"Yes, signor illustrissimo," replied the poor woman, glancing furtively round her; "but, ahimé! such ruffians! They are slaves who have escaped, bravoes, banditti, and the worst malefactors of Naples, who wear his livery; and, bearing arms in his name, they commit such outrages that the very relation would make you shudder, cavalieri!"
"A droll country gentleman!" I exclaimed. "And he will not admit any one, say you?"
"None save the accursed witches who come all the way from the peak of Fiesole to hold their Sabbath with him."

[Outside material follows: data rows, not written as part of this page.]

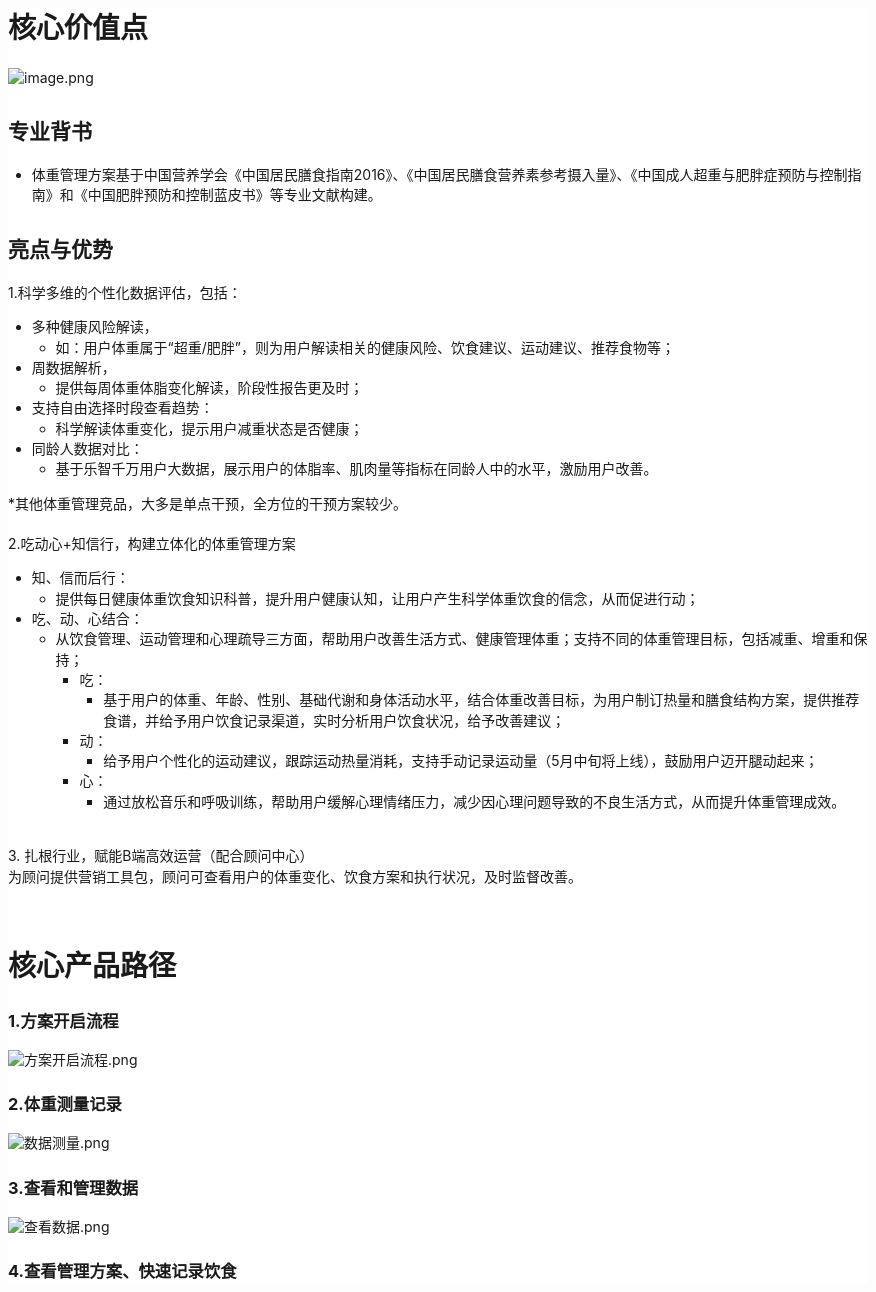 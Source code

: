 <a name="XM5AT"></a>
# 核心价值点
![image.png](https://cdn.nlark.com/yuque/0/2021/png/349268/1622018803469-604c29bf-9fa9-4b5b-b9c2-a9f06efd41b7.png#clientId=uee54efd6-1eed-4&from=paste&height=1434&id=slHuH&margin=%5Bobject%20Object%5D&name=image.png&originHeight=1434&originWidth=2551&originalType=binary&size=1026564&status=done&style=none&taskId=u7f15082b-9f50-4aa4-adea-d2a41e82e3d&width=2551)<br />

<a name="aSXn5"></a>
## 专业背书

- 体重管理方案基于中国营养学会《中国居民膳食指南2016》、《中国居民膳食营养素参考摄入量》、《中国成人超重与肥胖症预防与控制指南》和《中国肥胖预防和控制蓝皮书》等专业文献构建。



<a name="TbBbS"></a>
## 亮点与优势
1.科学多维的个性化数据评估，包括：

- 多种健康风险解读，
   - 如：用户体重属于“超重/肥胖”，则为用户解读相关的健康风险、饮食建议、运动建议、推荐食物等；
- 周数据解析，
   - 提供每周体重体脂变化解读，阶段性报告更及时；
- 支持自由选择时段查看趋势：
   - 科学解读体重变化，提示用户减重状态是否健康；
- 同龄人数据对比：
   - 基于乐智千万用户大数据，展示用户的体脂率、肌肉量等指标在同龄人中的水平，激励用户改善。

*其他体重管理竞品，大多是单点干预，全方位的干预方案较少。<br />
<br />2.吃动心+知信行，构建立体化的体重管理方案

- 知、信而后行：
   - 提供每日健康体重饮食知识科普，提升用户健康认知，让用户产生科学体重饮食的信念，从而促进行动；
- 吃、动、心结合：
   - 从饮食管理、运动管理和心理疏导三方面，帮助用户改善生活方式、健康管理体重；支持不同的体重管理目标，包括减重、增重和保持；
      - 吃：
         - 基于用户的体重、年龄、性别、基础代谢和身体活动水平，结合体重改善目标，为用户制订热量和膳食结构方案，提供推荐食谱，并给予用户饮食记录渠道，实时分析用户饮食状况，给予改善建议；
      - 动：
         - 给予用户个性化的运动建议，跟踪运动热量消耗，支持手动记录运动量（5月中旬将上线），鼓励用户迈开腿动起来；
      - 心：
         - 通过放松音乐和呼吸训练，帮助用户缓解心理情绪压力，减少因心理问题导致的不良生活方式，从而提升体重管理成效。


<br />3. 扎根行业，赋能B端高效运营（配合顾问中心）<br />为顾问提供营销工具包，顾问可查看用户的体重变化、饮食方案和执行状况，及时监督改善。<br />
<br />

<a name="Ez9H9"></a>
# 核心产品路径
<a name="mxyUB"></a>
### 1.方案开启流程
![方案开启流程.png](https://cdn.nlark.com/yuque/0/2021/png/349268/1622019290299-e3039249-15e3-49a0-897c-df6c7d915c87.png#clientId=u92ba4d21-8402-4&from=ui&id=Mydso&margin=%5Bobject%20Object%5D&name=%E6%96%B9%E6%A1%88%E5%BC%80%E5%90%AF%E6%B5%81%E7%A8%8B.png&originHeight=2424&originWidth=8424&originalType=binary&size=1198660&status=done&style=none&taskId=u31e4ed82-40fa-4f0c-80fd-a7e9a51c943)
<a name="w9kuz"></a>
### 2.体重测量记录
![数据测量.png](https://cdn.nlark.com/yuque/0/2021/png/349268/1622019453512-0e09fb82-1207-4727-b201-3935545cd182.png#clientId=u92ba4d21-8402-4&from=ui&id=FPEzy&margin=%5Bobject%20Object%5D&name=%E6%95%B0%E6%8D%AE%E6%B5%8B%E9%87%8F.png&originHeight=4477&originWidth=6069&originalType=binary&size=1810407&status=done&style=none&taskId=u4aa88f7d-ddb7-47b8-8ecd-856c705c0ff)
<a name="covwJ"></a>
### 3.查看和管理数据
![查看数据.png](https://cdn.nlark.com/yuque/0/2021/png/349268/1622029085544-35eed96e-0d82-4fe5-bcc4-f5d2f33acb36.png#clientId=u92ba4d21-8402-4&from=ui&id=OXat5&margin=%5Bobject%20Object%5D&name=%E6%9F%A5%E7%9C%8B%E6%95%B0%E6%8D%AE.png&originHeight=4670&originWidth=6017&originalType=binary&size=4834875&status=done&style=none&taskId=u646402fe-7c21-46dd-8912-e8f4ed9bcb9)
<a name="K4SZQ"></a>
### 
<a name="QYaWV"></a>
### 4.查看管理方案、快速记录饮食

"Ay! and devils from the Val di Demona, to bring distempers on our blessed infants!" cried another hag, starting up from behind the fountain, where she had shrunk down to conceal the scantiness of her attire, which consisted only of a red sottana, or coarse petticoat, and leather sandals; "and to blast our crops and herds, and make the fiends who dwell in the bowels of the mountains rend the solid earth, and shake our huts to pieces."
"Madonna! speak lower! he is told whatever is said of him by the sybil of Norcia, who made him proof against fire and steel and water."

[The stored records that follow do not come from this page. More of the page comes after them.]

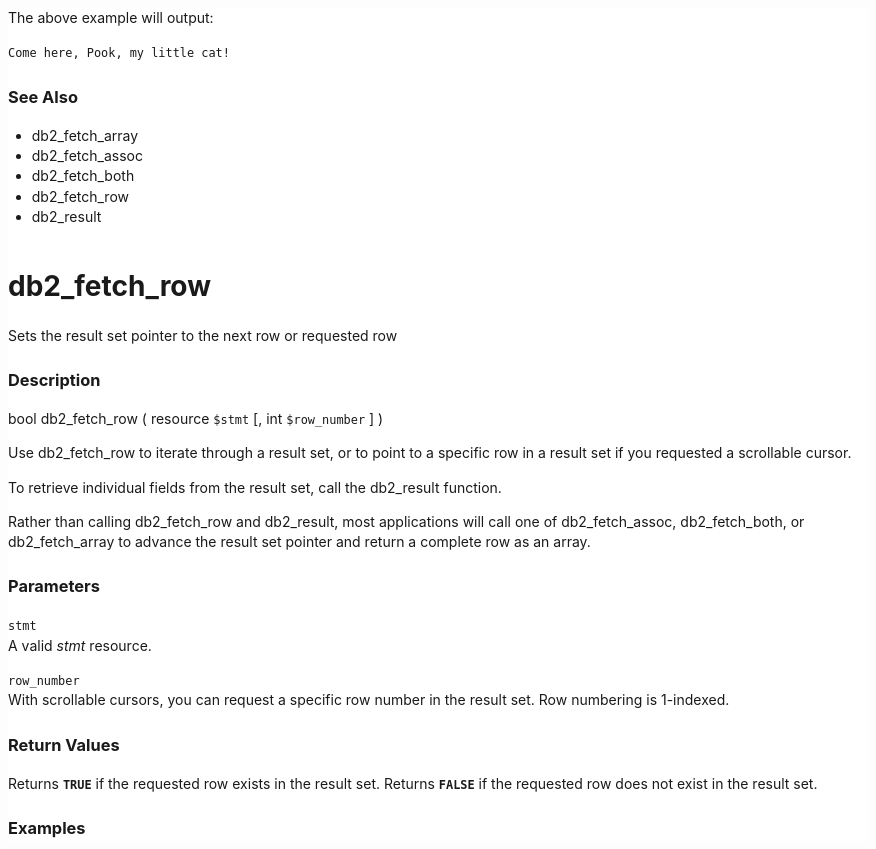 The above example will output:

    Come here, Pook, my little cat!

### See Also

-   <span class="function">db2\_fetch\_array</span>
-   <span class="function">db2\_fetch\_assoc</span>
-   <span class="function">db2\_fetch\_both</span>
-   <span class="function">db2\_fetch\_row</span>
-   <span class="function">db2\_result</span>

db2\_fetch\_row
===============

Sets the result set pointer to the next row or requested row

### Description

<span class="type">bool</span> <span
class="methodname">db2\_fetch\_row</span> ( <span
class="methodparam"><span class="type">resource</span> `$stmt`</span>
\[, <span class="methodparam"><span class="type">int</span>
`$row_number`</span> \] )

Use <span class="function">db2\_fetch\_row</span> to iterate through a
result set, or to point to a specific row in a result set if you
requested a scrollable cursor.

To retrieve individual fields from the result set, call the <span
class="function">db2\_result</span> function.

Rather than calling <span class="function">db2\_fetch\_row</span> and
<span class="function">db2\_result</span>, most applications will call
one of <span class="function">db2\_fetch\_assoc</span>, <span
class="function">db2\_fetch\_both</span>, or <span
class="function">db2\_fetch\_array</span> to advance the result set
pointer and return a complete row as an array.

### Parameters

`stmt`  
A valid *stmt* resource.

`row_number`  
With scrollable cursors, you can request a specific row number in the
result set. Row numbering is 1-indexed.

### Return Values

Returns **`TRUE`** if the requested row exists in the result set.
Returns **`FALSE`** if the requested row does not exist in the result
set.

### Examples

"I care not. I am alone in the world now: my husband died on Regnier's gibbet at Monteleone, and my sons have perished fighting under the chiefs of the Masse, Gésu Cristo! I am old, lonely, and very miserable!"
"Proof against steel did you say, signora?" said I, addressing the first gossip; "we may test that, if he plays any of his pranks with us."

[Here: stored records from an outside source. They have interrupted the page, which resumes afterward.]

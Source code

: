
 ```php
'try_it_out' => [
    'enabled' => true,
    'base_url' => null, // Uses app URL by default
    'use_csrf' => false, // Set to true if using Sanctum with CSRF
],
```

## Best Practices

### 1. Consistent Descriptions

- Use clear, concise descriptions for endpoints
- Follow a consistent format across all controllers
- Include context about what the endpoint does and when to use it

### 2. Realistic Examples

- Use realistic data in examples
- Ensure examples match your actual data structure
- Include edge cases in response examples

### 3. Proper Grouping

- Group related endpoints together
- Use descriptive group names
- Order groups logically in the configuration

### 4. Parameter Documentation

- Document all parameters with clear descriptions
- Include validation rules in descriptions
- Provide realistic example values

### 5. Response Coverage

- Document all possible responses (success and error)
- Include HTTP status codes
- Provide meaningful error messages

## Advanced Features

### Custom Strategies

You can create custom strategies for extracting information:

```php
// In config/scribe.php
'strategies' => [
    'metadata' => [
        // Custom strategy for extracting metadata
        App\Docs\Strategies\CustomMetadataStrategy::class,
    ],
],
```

"Signor, heard you ever such stuff?" exclaimed Castelermo, while our horses drank of the well, and we enjoyed a hearty laugh at the excessive credulity of the Calabrians; to whose wild superstitions, I was by that time no stranger. "Old gossips," he continued, putting some silver into their attenuated hands to quicken their apprehension: "for what reason does this terrible Feudatory keep garrison so closely? Nay, speak one at a time, but as quickly as you please: our time is short."
"You must have come from a distant country, illustrissimi signori, that you have not heard of the poor Cavalieressa Belcastro," said one of the old women, taking her jar from her head, on which she had poised it, and replacing it on the margin of the well, to point the periods with her fingers while speaking. "There is not a child on this side of La Syla, but knows her story. Some people say her husband stole her from a convent; others that she left a noble signor whom she loved better, and married the Cavaliere Belcastro for the sake of his rank."
"His rank!" reiterated Marco contemptuously, his brows contracting: "Yet, I may mistake—proceed."